In their zeal, reformers failed to differentiated between women’s leisure, nonsexual labor, and sexual labor on the streets, in saloons, or at brothels. Instead, reformers exclusively documented women in terms of impropriety. Self-appointed morals inspectors or those working for organizations like the Vice Commission, the Committee of Fifteen, and the Law and Order League discussed prostitution as an identity rather than an occupation. While the line between work and play certainly blurred for many women, prostitution nevertheless functioned as a source of income. Furthermore, displays of transgressive femininity like drinking unaccompanied in a saloon did not always directly correspond to sexual labor.
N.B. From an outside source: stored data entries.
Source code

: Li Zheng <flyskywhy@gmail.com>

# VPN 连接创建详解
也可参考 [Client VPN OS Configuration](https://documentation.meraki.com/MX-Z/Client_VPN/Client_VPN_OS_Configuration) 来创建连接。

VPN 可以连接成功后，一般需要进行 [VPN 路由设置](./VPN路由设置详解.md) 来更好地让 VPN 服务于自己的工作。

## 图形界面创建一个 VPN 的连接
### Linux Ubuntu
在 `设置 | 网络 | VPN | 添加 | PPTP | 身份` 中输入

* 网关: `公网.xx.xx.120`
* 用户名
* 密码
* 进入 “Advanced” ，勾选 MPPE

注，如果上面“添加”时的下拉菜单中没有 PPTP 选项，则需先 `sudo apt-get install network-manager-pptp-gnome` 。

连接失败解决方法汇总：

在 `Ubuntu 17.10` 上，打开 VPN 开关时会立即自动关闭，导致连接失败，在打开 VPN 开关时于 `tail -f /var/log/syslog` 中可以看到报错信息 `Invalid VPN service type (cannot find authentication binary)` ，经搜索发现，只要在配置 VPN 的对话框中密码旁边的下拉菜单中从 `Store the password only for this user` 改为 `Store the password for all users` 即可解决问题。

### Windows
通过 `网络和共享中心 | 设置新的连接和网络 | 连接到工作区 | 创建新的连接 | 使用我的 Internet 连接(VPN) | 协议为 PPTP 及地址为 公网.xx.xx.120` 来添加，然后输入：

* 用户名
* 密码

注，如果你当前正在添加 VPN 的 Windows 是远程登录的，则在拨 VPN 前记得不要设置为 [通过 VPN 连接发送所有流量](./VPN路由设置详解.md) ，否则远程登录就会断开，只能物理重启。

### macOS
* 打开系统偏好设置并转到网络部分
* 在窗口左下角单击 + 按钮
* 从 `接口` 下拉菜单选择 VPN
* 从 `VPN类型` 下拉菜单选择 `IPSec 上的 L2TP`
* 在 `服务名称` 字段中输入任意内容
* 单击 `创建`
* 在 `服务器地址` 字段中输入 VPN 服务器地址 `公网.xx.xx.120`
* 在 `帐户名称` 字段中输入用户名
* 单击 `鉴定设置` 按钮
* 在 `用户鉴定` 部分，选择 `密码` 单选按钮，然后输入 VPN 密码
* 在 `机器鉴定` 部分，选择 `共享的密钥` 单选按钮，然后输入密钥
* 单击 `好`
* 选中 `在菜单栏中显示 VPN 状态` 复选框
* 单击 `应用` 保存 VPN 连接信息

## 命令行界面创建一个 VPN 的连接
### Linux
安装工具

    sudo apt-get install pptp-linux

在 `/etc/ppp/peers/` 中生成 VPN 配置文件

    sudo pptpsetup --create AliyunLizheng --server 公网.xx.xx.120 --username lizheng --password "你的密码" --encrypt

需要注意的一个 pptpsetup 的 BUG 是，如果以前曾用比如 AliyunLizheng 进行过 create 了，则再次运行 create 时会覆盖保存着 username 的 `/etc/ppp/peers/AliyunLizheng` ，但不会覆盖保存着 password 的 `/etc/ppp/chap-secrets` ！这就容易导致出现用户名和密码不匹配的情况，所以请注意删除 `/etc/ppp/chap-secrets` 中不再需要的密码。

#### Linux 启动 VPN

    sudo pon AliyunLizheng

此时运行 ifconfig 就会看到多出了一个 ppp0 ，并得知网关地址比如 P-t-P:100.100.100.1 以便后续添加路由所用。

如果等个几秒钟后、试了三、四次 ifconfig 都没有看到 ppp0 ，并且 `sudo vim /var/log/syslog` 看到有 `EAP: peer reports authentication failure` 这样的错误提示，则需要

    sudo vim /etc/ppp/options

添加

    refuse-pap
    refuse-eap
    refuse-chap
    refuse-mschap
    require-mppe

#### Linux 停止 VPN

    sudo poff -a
By conflating the two, moral and municipal reformers branded an entire economy as “vice,” women in public as prostitutes, and disguised the political and economic dynamics of their morality campaign.

Although consistently contested through the turn of the century, reformers’ actions substantially altered the urban landscape so that the sex work economy of the late nineteenth century city visibly disappeared. Into the 1920s, a more masculine underground economy emerged that looked very different from one in which women played a critical and public role.

Reform efforts need to be pursued in alliance with workers to better identify and reduce sex trafficking.

Like many Progressive Era reformers, supporters of FOSTA/SESTA often have good intentions to protect women and prevent coerced labor. However, targeting a robust economy–whether online or in an industrializing city–often risks harming the most vulnerable who are trying to make a living.  Reform efforts need to be pursued in alliance with workers to better identify and reduce sex trafficking, more precisely parsing out how the mechanisms of forced labor differ from consensual sex work. Additionally, this work needs to be done in coordination with a broader effort to address the structural problems of capitalism. It matters that May Holland could make more money through prostitution than in a factory in 1913. Similarly, we need to address how women struggle to make ends meet today through minimum wage jobs and the gig economy, with limited access to healthcare, maternal support, and employee benefits.

This blog post utilizes research and excerpts from the author’s PhD dissertation, She Shot Him Dead: The Criminalization of Women and the Struggle over Social Order in Chicago, 1871-1919.”

[1] For more on white slavery, see Cynthia Blair, I’ve Got to Make My Livin’: Black Women’s Sex Work in Turn-of-the-Century Chicago (Chicago: The University of Chicago Press, 2010); Mara L. Keire, For Business & Pleasure Red-Light Districts and the Regulation of Vice in the United States, 1890-1933 (Baltimore: Johns Hopkins University Press, 2010); Kevin J. Mumford, Interzones: Black/White Sex Districts in Chicago and New York in the Early Twentieth Century (New York: Columbia University Press, 1997); Ruth Rosen, The Lost Sisterhood: Prostitution in America, 1900-1918 (Baltimore: Johns Hopkins University Press, 1982); Sharon E. Wood, The Freedom of the Streets: Work, Citizenship, and Sexuality in a Gilded Age City (Chapel Hill: University of North Carolina Press, 2005).

[2] “Plans National Crusade on Vice,” Chicago Daily Tribune, 1913.

[3] Arthur B. Farwell Papers, “Rules Governing Regulation of Vice, 1912,” Chicago History Museum, Box 2, Folder 4.

[4] Annual Report of the Chicago Committee of Fifteen, 1911-1920, Chicago History Museum; Arthur B. Farwell Papers, Chicago Law and Order League to Chicago Council of Social Agencies, February 16, 1924, Chicago History Museum, Box 1, Folder 5.